> [Supplied data]
------------------------------------

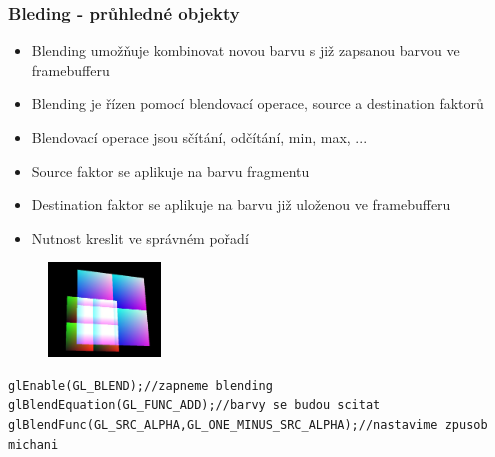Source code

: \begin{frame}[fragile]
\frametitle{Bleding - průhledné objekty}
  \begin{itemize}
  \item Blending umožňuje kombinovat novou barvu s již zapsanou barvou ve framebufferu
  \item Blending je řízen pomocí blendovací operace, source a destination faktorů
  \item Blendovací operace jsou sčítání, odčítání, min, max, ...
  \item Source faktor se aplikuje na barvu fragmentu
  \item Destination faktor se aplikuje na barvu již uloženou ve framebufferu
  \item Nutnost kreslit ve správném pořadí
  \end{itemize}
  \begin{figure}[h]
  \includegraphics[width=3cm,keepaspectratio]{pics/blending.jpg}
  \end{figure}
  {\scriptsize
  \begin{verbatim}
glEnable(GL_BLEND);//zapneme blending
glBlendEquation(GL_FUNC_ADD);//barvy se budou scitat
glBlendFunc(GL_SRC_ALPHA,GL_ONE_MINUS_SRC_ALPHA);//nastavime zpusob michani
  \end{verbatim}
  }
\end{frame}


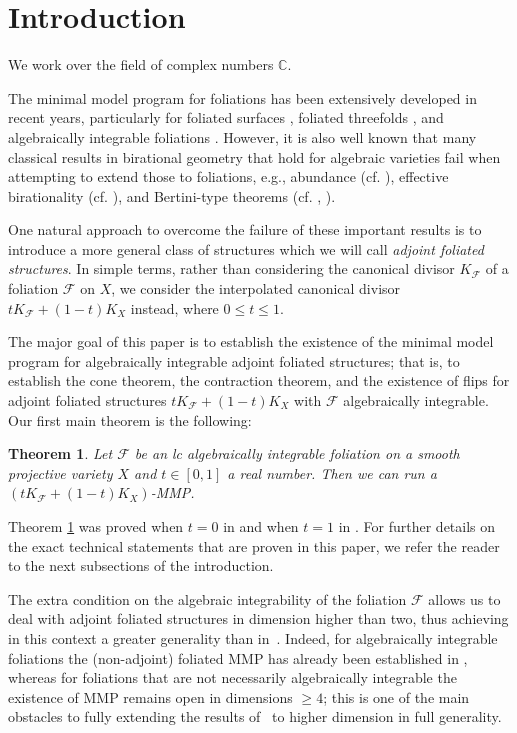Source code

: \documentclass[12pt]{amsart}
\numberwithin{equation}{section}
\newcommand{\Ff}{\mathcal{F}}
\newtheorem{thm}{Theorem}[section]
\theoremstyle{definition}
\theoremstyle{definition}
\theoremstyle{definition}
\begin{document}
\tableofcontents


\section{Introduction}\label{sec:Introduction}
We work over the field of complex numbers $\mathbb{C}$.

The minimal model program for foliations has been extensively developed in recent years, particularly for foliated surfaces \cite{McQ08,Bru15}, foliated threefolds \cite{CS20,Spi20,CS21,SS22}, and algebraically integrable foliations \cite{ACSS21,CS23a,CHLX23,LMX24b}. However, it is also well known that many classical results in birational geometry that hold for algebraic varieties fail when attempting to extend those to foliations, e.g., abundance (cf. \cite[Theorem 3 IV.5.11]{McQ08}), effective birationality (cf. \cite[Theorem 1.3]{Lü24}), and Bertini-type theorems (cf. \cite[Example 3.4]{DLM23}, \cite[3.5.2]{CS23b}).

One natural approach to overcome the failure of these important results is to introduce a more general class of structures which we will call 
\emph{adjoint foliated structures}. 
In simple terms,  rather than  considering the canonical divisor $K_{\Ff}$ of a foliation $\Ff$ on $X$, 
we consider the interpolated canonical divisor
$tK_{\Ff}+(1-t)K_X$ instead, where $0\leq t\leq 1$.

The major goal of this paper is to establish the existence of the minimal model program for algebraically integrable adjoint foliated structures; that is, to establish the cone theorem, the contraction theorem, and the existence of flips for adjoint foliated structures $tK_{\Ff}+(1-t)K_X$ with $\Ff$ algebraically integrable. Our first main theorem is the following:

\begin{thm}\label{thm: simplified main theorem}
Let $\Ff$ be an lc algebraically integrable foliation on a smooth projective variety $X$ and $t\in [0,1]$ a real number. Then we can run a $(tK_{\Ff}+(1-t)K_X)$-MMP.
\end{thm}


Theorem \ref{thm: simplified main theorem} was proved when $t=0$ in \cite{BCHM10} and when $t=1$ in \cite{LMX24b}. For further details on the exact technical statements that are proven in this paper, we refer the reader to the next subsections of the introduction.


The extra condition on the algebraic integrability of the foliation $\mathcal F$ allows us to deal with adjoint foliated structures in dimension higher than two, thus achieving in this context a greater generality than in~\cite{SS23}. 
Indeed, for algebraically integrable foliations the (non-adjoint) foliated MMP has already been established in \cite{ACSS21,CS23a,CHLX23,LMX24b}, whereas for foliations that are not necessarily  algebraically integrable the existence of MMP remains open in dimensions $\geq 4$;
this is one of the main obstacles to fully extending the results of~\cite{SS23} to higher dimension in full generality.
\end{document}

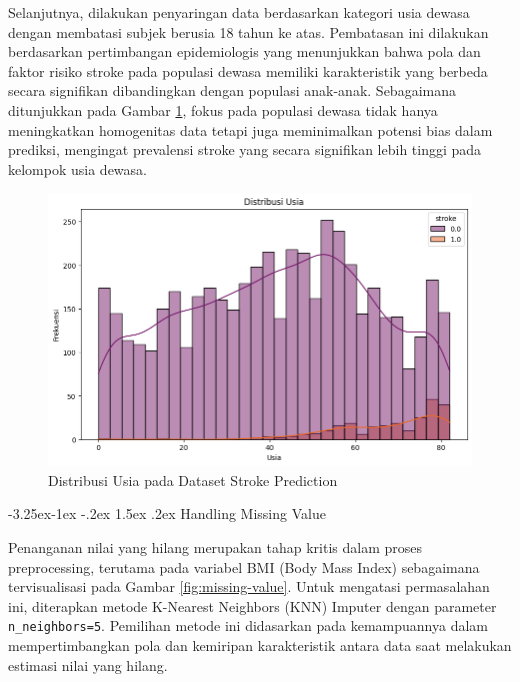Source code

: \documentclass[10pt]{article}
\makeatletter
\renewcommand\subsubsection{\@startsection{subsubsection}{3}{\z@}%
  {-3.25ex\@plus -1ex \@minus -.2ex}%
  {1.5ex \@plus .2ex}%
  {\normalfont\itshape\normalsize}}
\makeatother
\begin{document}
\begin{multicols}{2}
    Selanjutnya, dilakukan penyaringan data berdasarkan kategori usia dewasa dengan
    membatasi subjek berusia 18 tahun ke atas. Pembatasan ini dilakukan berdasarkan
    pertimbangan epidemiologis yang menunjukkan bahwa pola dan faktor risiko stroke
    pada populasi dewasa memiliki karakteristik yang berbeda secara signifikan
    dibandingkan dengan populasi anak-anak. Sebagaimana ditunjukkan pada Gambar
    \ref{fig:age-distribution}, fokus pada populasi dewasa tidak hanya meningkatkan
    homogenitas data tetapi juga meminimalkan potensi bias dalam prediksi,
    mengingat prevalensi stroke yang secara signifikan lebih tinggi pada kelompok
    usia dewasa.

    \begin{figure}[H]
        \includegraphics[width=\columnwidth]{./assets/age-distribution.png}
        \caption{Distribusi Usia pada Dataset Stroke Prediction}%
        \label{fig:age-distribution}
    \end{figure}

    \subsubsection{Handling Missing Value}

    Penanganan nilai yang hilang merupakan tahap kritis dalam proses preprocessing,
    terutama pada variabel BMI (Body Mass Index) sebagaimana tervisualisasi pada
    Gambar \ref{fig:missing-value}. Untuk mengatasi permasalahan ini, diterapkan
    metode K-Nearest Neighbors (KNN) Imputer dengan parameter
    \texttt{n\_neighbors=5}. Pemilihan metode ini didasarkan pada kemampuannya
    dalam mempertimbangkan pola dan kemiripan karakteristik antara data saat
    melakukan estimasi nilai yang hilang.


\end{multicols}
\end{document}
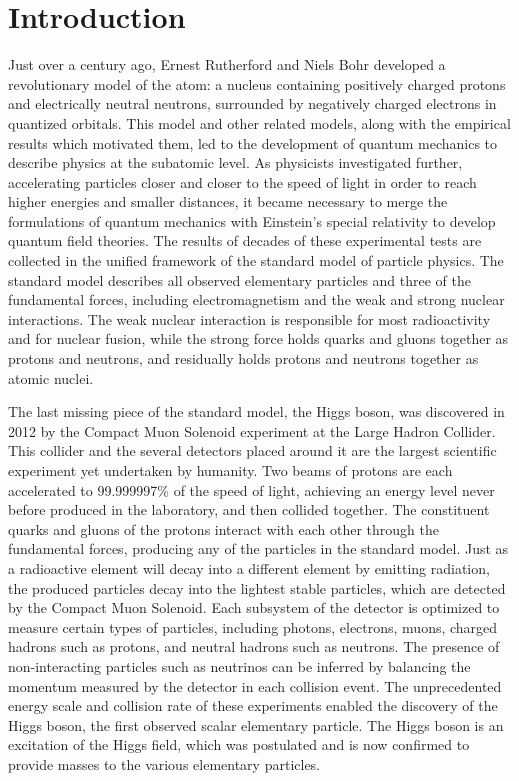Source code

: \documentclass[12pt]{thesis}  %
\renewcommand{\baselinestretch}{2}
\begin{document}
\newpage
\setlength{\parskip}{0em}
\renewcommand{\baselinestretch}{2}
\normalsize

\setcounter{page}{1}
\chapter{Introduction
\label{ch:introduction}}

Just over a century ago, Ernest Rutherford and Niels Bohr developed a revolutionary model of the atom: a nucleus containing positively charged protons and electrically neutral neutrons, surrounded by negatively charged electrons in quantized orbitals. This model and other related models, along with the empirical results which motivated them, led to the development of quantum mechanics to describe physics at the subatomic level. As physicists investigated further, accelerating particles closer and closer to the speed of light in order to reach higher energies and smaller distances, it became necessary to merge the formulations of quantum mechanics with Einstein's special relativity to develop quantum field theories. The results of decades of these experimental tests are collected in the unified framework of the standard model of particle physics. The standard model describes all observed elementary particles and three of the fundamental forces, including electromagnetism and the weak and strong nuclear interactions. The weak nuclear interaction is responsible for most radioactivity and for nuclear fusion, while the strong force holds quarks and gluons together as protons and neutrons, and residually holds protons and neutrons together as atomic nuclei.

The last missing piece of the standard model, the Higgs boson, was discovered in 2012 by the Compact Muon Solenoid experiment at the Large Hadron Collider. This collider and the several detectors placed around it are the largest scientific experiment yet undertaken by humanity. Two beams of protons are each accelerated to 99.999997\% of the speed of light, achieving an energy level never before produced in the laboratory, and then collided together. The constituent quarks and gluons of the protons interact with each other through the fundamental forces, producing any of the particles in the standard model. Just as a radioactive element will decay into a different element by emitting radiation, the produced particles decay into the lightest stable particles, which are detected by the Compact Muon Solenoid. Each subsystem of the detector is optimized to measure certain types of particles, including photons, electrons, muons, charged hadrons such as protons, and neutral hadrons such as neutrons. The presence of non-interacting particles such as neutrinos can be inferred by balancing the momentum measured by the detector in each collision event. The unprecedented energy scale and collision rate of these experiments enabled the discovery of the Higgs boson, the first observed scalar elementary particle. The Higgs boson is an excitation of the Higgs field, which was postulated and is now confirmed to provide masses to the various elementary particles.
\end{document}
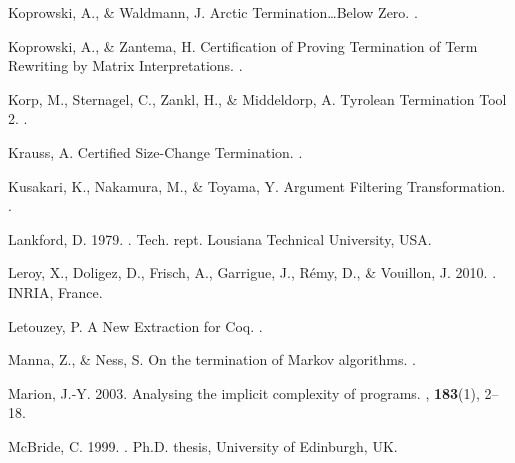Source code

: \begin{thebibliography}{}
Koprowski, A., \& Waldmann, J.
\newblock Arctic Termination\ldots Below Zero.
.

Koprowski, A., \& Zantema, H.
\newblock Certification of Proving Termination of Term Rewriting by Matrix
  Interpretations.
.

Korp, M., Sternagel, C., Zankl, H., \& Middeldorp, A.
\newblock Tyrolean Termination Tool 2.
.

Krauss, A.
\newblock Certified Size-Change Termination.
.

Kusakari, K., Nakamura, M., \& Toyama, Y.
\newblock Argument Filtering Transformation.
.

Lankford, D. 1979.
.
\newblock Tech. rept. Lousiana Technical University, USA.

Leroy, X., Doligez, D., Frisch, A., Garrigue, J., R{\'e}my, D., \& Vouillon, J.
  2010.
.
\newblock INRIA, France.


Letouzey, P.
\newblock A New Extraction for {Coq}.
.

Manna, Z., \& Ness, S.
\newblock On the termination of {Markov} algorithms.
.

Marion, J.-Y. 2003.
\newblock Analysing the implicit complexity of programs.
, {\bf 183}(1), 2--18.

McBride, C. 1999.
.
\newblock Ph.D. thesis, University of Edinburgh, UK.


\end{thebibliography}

------------------------------------

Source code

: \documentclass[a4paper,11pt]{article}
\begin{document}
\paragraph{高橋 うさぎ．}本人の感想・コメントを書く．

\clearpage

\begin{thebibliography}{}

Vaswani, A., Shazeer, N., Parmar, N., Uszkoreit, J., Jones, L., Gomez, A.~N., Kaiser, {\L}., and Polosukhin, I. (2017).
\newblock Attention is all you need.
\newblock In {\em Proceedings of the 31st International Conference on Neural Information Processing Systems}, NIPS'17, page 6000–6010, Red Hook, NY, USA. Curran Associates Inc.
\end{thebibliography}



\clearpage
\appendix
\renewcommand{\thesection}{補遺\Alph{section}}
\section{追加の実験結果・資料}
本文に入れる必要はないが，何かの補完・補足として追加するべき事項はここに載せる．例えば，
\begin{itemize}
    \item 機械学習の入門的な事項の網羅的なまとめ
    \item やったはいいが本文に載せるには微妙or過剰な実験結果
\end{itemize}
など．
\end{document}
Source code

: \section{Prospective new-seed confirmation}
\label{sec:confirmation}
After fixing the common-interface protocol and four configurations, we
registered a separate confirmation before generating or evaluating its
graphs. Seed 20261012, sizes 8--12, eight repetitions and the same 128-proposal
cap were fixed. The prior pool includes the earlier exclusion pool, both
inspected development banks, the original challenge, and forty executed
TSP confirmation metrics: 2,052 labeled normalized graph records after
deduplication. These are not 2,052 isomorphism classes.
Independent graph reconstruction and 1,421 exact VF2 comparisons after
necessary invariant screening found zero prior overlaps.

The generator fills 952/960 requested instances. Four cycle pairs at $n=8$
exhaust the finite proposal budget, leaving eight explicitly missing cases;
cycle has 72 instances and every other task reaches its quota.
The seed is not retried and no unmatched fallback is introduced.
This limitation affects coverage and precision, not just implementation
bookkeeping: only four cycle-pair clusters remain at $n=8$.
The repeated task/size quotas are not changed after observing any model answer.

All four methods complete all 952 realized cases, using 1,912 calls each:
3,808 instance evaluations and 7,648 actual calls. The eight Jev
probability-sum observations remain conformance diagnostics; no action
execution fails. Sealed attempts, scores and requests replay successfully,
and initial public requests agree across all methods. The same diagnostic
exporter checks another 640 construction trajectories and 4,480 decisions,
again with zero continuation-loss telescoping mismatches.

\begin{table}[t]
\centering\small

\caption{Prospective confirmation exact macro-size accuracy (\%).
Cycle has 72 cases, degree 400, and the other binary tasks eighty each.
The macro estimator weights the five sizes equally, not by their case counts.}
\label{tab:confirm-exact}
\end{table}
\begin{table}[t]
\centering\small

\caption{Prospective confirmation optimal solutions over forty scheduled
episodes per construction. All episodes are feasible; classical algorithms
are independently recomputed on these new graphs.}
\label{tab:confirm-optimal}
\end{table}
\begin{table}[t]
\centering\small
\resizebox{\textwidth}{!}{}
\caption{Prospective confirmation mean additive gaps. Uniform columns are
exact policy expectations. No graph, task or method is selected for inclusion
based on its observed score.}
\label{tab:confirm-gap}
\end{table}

------------------------------------

Wherever the string "classical" appears in the data above, report the whole line.

The minimal model program for foliations has been extensively developed in recent years, particularly for foliated surfaces \cite{McQ08,Bru15}, foliated threefolds \cite{CS20,Spi20,CS21,SS22}, and algebraically integrable foliations \cite{ACSS21,CS23a,CHLX23,LMX24b}. However, it is also well known that many classical results in birational geometry that hold for algebraic varieties fail when attempting to extend those to foliations, e.g., abundance (cf. \cite[Theorem 3 IV.5.11]{McQ08}), effective birationality (cf. \cite[Theorem 1.3]{Lü24}), and Bertini-type theorems (cf. \cite[Example 3.4]{DLM23}, \cite[3.5.2]{CS23b}).
episodes per construction. All episodes are feasible; classical algorithms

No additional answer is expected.